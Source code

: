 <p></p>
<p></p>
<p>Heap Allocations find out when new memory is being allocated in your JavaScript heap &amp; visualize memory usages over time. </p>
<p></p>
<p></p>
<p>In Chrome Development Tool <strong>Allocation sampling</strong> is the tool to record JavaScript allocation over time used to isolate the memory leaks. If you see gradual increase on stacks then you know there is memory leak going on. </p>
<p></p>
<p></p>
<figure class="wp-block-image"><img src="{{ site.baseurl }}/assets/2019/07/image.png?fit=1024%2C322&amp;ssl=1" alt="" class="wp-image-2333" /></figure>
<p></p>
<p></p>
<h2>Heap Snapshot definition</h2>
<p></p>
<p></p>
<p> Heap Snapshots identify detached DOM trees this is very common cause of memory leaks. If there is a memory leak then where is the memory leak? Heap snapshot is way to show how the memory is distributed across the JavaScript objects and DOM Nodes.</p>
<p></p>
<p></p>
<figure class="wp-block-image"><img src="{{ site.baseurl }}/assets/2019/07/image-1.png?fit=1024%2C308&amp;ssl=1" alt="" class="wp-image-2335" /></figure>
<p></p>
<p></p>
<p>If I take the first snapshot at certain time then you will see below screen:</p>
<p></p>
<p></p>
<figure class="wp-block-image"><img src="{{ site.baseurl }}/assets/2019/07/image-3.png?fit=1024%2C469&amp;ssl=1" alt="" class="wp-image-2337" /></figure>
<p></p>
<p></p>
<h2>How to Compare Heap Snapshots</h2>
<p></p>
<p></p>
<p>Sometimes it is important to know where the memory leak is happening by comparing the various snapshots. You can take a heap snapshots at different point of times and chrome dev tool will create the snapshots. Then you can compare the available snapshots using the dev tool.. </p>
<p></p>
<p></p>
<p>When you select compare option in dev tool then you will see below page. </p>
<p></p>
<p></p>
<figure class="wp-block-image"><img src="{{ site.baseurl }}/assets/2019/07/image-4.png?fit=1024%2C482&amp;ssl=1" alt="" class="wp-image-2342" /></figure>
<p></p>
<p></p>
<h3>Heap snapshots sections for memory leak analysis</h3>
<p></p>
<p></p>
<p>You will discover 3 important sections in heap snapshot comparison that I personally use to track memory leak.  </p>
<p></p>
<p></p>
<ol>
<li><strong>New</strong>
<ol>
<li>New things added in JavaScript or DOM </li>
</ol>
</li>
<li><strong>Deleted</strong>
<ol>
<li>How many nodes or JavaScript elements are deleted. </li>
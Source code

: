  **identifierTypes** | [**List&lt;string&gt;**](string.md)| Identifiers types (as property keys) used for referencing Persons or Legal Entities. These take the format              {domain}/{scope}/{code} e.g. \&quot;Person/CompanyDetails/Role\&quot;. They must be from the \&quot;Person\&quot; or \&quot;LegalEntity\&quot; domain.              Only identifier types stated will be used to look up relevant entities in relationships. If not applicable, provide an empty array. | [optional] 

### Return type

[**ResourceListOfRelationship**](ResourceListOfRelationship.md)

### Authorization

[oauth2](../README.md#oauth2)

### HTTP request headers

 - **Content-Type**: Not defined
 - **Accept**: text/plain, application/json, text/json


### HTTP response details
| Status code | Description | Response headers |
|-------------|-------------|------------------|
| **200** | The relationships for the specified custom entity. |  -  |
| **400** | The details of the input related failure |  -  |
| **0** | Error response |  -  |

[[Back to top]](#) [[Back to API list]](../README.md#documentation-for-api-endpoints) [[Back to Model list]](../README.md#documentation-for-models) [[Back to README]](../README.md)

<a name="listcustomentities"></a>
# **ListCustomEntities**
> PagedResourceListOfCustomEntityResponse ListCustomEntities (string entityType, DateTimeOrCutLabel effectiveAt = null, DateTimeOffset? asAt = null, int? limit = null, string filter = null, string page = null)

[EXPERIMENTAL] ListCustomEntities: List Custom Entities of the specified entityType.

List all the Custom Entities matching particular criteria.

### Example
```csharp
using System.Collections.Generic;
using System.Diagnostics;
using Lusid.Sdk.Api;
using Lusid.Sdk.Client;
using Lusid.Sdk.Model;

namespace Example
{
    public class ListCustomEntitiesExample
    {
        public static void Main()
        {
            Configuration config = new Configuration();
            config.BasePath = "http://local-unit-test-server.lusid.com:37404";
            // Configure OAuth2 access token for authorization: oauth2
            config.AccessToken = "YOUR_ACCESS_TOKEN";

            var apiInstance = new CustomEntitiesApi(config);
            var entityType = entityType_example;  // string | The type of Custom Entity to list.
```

WHAT YOU NEED TO DO ▸ In the records above, locate every line with the string "below" and copy it.

RESULT ▸
<p>If I take the first snapshot at certain time then you will see below screen:</p>
<p>When you select compare option in dev tool then you will see below page. </p>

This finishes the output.